**WORK REQUEST**
Which lines of the data contain the string "plurality"? Copy every one.

━━━━━ SOURCE MATERIAL ━━━━━

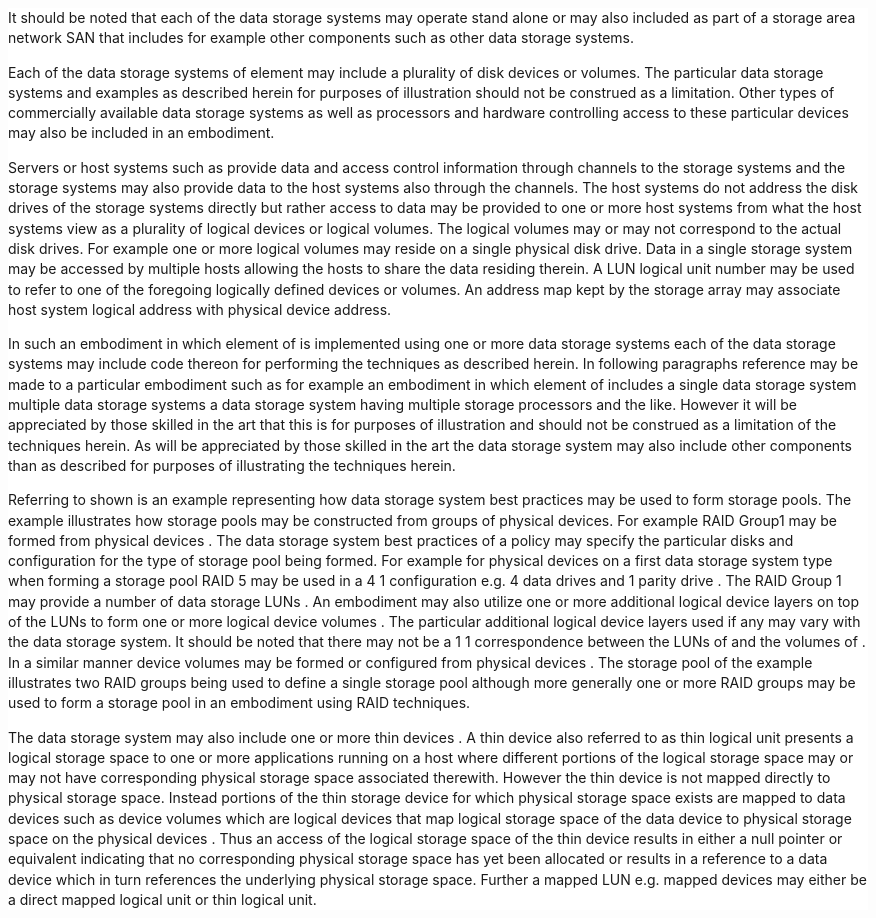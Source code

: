 It should be noted that each of the data storage systems may operate stand alone or may also included as part of a storage area network SAN that includes for example other components such as other data storage systems.

Each of the data storage systems of element may include a plurality of disk devices or volumes. The particular data storage systems and examples as described herein for purposes of illustration should not be construed as a limitation. Other types of commercially available data storage systems as well as processors and hardware controlling access to these particular devices may also be included in an embodiment.

Servers or host systems such as provide data and access control information through channels to the storage systems and the storage systems may also provide data to the host systems also through the channels. The host systems do not address the disk drives of the storage systems directly but rather access to data may be provided to one or more host systems from what the host systems view as a plurality of logical devices or logical volumes. The logical volumes may or may not correspond to the actual disk drives. For example one or more logical volumes may reside on a single physical disk drive. Data in a single storage system may be accessed by multiple hosts allowing the hosts to share the data residing therein. A LUN logical unit number may be used to refer to one of the foregoing logically defined devices or volumes. An address map kept by the storage array may associate host system logical address with physical device address.

In such an embodiment in which element of is implemented using one or more data storage systems each of the data storage systems may include code thereon for performing the techniques as described herein. In following paragraphs reference may be made to a particular embodiment such as for example an embodiment in which element of includes a single data storage system multiple data storage systems a data storage system having multiple storage processors and the like. However it will be appreciated by those skilled in the art that this is for purposes of illustration and should not be construed as a limitation of the techniques herein. As will be appreciated by those skilled in the art the data storage system may also include other components than as described for purposes of illustrating the techniques herein.

Referring to shown is an example representing how data storage system best practices may be used to form storage pools. The example illustrates how storage pools may be constructed from groups of physical devices. For example RAID Group1 may be formed from physical devices . The data storage system best practices of a policy may specify the particular disks and configuration for the type of storage pool being formed. For example for physical devices on a first data storage system type when forming a storage pool RAID 5 may be used in a 4 1 configuration e.g. 4 data drives and 1 parity drive . The RAID Group 1 may provide a number of data storage LUNs . An embodiment may also utilize one or more additional logical device layers on top of the LUNs to form one or more logical device volumes . The particular additional logical device layers used if any may vary with the data storage system. It should be noted that there may not be a 1 1 correspondence between the LUNs of and the volumes of . In a similar manner device volumes may be formed or configured from physical devices . The storage pool of the example illustrates two RAID groups being used to define a single storage pool although more generally one or more RAID groups may be used to form a storage pool in an embodiment using RAID techniques.

The data storage system may also include one or more thin devices . A thin device also referred to as thin logical unit presents a logical storage space to one or more applications running on a host where different portions of the logical storage space may or may not have corresponding physical storage space associated therewith. However the thin device is not mapped directly to physical storage space. Instead portions of the thin storage device for which physical storage space exists are mapped to data devices such as device volumes which are logical devices that map logical storage space of the data device to physical storage space on the physical devices . Thus an access of the logical storage space of the thin device results in either a null pointer or equivalent indicating that no corresponding physical storage space has yet been allocated or results in a reference to a data device which in turn references the underlying physical storage space. Further a mapped LUN e.g. mapped devices may either be a direct mapped logical unit or thin logical unit.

━━━━━

**OUTPUT OF THE EXERCISE**
Each of the data storage systems of element may include a plurality of disk devices or volumes. The particular data storage systems and examples as described herein for purposes of illustration should not be construed as a limitation. Other types of commercially available data storage systems as well as processors and hardware controlling access to these particular devices may also be included in an embodiment.
Servers or host systems such as provide data and access control information through channels to the storage systems and the storage systems may also provide data to the host systems also through the channels. The host systems do not address the disk drives of the storage systems directly but rather access to data may be provided to one or more host systems from what the host systems view as a plurality of logical devices or logical volumes. The logical volumes may or may not correspond to the actual disk drives. For example one or more logical volumes may reside on a single physical disk drive. Data in a single storage system may be accessed by multiple hosts allowing the hosts to share the data residing therein. A LUN logical unit number may be used to refer to one of the foregoing logically defined devices or volumes. An address map kept by the storage array may associate host system logical address with physical device address.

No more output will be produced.